CFA Society Singapore
SINGAPORE (Nov 10): Lee Metal Group saw its earnings halved to $1.9 million in the 3Q ended September, falling 53% from $4.0 million a year ago.
Revenue dipped marginally by 1.5% to $86.4 million in 3Q17, from $87.7 million a year ago.
The lower turnover was largely attributable to the winding down of its steel merchandising business in December last year.
Rental and utilities expenses grew 11.4% to $1.6 million, mainly due to lower rental for low inventory levels in the corresponding quarter last year.
Other operating expenses rose 16.8% to $2.3 million, led by a $0.8 million loss on liquidation of a subsidiary.
Financial expenses more than doubled to $0.60 million, from $0.24 million a year ago.

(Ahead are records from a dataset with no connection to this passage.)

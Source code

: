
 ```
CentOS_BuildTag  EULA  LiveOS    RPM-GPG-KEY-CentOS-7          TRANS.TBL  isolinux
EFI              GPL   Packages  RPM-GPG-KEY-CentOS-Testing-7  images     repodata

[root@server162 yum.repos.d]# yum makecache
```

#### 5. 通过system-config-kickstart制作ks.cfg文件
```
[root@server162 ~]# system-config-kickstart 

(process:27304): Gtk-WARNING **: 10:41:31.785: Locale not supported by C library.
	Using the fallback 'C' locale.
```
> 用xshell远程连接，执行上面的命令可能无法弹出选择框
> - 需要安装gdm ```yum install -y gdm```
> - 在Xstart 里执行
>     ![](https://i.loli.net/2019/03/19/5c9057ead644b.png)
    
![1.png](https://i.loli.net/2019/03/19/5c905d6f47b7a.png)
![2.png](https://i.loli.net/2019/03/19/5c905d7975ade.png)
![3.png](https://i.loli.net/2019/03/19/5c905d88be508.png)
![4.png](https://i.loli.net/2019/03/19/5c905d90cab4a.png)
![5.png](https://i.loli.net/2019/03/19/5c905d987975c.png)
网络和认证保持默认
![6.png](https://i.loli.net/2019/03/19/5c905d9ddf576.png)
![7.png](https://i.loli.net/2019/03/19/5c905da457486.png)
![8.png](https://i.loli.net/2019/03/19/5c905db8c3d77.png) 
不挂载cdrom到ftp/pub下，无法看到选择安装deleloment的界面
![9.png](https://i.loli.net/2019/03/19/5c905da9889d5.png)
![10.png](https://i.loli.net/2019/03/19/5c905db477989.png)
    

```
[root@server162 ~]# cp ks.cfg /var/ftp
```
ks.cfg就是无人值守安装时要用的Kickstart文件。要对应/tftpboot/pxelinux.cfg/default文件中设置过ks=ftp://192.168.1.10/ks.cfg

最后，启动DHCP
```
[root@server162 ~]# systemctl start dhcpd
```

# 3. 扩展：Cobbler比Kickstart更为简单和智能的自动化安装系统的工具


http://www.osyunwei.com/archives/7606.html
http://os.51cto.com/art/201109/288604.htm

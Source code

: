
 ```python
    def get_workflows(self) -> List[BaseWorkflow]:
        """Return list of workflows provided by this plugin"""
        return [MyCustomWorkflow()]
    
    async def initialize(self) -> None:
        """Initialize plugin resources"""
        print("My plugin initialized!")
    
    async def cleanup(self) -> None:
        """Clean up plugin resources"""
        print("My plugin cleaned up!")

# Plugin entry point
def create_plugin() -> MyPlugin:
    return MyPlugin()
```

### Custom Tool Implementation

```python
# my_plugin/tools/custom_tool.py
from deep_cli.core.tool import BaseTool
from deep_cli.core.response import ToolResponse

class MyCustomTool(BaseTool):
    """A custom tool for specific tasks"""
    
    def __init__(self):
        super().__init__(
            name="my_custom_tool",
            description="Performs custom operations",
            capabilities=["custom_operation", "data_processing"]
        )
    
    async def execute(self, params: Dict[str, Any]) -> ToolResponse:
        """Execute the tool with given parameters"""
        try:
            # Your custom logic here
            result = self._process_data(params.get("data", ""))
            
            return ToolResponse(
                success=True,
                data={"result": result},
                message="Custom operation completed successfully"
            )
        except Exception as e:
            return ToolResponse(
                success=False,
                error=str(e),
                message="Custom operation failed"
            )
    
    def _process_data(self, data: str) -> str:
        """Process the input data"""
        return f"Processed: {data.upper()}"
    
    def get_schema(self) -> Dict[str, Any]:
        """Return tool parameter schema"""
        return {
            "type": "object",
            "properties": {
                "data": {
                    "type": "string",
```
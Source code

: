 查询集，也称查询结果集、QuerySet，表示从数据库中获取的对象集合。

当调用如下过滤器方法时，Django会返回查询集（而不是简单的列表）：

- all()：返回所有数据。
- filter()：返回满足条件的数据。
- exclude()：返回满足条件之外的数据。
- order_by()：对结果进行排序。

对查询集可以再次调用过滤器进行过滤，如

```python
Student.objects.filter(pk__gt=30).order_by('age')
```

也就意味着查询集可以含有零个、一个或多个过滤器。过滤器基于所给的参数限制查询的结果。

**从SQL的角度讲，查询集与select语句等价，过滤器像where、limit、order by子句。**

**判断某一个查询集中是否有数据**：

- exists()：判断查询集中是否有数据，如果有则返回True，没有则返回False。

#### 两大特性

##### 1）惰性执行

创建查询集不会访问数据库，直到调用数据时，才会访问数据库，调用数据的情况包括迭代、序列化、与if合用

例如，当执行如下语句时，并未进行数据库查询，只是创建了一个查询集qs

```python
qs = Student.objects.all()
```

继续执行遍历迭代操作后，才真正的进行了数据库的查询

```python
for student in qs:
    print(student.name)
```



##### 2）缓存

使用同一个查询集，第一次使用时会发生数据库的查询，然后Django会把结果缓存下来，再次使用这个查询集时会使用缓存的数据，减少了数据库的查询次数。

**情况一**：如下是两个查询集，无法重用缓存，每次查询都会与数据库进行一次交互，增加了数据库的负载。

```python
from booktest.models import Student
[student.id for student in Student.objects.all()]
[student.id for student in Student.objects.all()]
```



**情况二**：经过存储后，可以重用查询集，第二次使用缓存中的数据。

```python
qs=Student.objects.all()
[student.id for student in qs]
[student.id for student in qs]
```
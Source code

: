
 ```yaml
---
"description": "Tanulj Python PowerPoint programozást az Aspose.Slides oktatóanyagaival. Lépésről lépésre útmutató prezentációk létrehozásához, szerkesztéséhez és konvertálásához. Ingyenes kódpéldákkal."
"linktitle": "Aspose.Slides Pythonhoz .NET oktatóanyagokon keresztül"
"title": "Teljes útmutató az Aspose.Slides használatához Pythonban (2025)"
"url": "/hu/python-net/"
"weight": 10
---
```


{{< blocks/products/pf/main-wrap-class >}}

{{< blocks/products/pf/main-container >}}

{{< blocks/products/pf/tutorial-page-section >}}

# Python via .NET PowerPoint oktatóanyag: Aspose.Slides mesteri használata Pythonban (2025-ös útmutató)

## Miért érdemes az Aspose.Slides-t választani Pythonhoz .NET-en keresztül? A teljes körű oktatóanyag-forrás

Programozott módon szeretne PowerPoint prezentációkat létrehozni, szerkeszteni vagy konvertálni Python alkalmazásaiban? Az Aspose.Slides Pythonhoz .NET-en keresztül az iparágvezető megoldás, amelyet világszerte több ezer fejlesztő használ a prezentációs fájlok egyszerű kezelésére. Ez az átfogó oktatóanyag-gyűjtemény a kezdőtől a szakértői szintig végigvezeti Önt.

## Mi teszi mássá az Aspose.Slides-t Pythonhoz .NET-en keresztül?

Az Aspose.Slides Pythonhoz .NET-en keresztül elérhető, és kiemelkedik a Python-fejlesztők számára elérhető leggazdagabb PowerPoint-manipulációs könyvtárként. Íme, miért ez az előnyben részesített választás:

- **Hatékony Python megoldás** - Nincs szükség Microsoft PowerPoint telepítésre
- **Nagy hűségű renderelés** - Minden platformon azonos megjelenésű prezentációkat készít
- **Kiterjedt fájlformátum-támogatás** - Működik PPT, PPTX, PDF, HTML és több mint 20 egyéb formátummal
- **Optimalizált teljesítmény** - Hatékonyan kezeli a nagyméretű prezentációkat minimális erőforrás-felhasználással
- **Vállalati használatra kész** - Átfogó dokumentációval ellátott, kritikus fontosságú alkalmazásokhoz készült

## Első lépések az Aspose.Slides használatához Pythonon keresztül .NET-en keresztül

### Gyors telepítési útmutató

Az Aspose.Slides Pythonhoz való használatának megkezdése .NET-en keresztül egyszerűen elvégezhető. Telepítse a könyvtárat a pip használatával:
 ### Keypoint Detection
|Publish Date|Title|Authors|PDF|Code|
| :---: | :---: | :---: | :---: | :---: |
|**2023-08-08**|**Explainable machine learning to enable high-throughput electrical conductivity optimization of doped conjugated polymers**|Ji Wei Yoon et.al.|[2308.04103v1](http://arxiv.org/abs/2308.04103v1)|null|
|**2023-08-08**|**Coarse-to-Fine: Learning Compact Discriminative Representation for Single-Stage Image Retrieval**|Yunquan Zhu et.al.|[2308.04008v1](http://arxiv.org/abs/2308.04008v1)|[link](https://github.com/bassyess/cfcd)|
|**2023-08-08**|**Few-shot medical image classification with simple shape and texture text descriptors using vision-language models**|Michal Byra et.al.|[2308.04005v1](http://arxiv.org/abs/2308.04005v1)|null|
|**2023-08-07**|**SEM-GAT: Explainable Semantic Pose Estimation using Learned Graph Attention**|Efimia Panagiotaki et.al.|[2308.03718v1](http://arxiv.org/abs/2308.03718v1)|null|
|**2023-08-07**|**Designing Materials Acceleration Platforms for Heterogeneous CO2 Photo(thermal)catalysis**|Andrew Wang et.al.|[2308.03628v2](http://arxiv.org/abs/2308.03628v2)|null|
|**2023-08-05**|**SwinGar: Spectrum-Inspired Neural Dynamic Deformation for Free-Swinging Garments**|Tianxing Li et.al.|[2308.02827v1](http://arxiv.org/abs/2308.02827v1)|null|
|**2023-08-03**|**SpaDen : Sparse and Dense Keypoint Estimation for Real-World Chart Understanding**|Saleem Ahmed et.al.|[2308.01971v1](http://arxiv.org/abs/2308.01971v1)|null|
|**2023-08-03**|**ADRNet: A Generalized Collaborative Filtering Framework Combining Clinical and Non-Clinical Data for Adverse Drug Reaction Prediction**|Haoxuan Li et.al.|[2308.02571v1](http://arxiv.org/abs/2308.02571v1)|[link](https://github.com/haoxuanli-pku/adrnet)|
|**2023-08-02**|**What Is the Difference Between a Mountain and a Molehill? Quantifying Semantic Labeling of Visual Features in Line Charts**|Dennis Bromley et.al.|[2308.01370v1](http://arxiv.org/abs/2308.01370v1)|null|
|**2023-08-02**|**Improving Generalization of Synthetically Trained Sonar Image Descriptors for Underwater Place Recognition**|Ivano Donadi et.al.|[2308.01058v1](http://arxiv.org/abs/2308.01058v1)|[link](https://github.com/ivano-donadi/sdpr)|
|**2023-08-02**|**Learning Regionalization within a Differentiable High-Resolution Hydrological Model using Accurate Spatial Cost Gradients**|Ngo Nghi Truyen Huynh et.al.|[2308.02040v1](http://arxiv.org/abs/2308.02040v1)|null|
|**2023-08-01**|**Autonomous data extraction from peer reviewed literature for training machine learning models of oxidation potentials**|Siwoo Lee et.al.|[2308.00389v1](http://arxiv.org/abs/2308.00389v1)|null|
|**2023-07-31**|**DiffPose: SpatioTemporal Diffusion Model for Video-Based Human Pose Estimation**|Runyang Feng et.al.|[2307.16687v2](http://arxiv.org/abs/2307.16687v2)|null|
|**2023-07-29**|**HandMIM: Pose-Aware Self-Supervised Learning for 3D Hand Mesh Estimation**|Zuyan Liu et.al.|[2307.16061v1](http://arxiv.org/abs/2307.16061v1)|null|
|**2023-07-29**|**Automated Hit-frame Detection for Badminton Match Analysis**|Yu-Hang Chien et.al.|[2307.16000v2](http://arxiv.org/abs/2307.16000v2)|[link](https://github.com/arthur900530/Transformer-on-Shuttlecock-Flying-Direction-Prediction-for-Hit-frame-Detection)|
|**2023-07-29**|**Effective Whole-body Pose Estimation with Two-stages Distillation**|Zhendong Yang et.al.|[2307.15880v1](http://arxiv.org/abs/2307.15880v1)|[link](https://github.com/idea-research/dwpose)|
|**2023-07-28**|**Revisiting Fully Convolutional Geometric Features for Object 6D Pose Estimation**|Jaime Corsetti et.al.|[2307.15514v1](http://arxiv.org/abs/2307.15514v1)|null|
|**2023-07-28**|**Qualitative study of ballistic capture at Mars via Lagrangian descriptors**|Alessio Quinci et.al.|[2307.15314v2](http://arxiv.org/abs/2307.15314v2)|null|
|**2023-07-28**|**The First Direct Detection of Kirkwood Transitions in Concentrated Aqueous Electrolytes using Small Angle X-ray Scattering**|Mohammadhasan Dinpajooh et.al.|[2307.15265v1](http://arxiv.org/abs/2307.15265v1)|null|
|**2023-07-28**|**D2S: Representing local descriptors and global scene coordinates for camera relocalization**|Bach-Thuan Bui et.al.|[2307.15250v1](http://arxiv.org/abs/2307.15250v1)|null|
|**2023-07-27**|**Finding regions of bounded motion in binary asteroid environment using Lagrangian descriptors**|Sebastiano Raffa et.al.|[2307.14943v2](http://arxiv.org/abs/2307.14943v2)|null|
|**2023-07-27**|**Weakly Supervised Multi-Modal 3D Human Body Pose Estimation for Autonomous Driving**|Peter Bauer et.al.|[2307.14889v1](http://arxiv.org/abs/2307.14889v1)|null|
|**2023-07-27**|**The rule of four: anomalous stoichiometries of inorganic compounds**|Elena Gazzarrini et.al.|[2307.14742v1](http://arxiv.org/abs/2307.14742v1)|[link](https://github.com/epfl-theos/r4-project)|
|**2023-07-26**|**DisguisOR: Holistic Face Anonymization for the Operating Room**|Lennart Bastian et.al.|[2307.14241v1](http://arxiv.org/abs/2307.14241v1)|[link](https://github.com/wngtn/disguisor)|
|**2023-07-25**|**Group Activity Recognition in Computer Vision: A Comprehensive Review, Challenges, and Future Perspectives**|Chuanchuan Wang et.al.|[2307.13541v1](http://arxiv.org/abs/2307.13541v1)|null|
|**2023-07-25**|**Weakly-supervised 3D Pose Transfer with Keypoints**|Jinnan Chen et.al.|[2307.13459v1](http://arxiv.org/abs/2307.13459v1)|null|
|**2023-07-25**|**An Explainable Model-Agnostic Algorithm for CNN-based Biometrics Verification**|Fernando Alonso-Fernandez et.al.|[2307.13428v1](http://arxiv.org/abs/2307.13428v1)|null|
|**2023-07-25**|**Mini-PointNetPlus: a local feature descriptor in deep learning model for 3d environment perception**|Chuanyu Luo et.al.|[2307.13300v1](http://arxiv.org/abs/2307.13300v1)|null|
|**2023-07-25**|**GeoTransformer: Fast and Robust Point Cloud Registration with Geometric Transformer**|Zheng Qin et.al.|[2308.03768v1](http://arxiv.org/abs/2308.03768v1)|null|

This was mainly due to higher trade financing in its fabrication & manufacturing business.
As at end September, cash and cash equivalents stood at $61.8 million.
The group has declared an interim dividend of 0.3 cents for the current period, payable on Dec 8. This is the same as the interim dividend paid in 3Q last year.
Looking ahead, Lee Metal says recent government measures to bring forward public infrastructure projects coupled with the surge in residential collective sale transactions should increase demand for building works, and will augur well for the group’s value added activities.
Shares of Lee Metal closed 2 cents higher at 38.5 cents on Friday.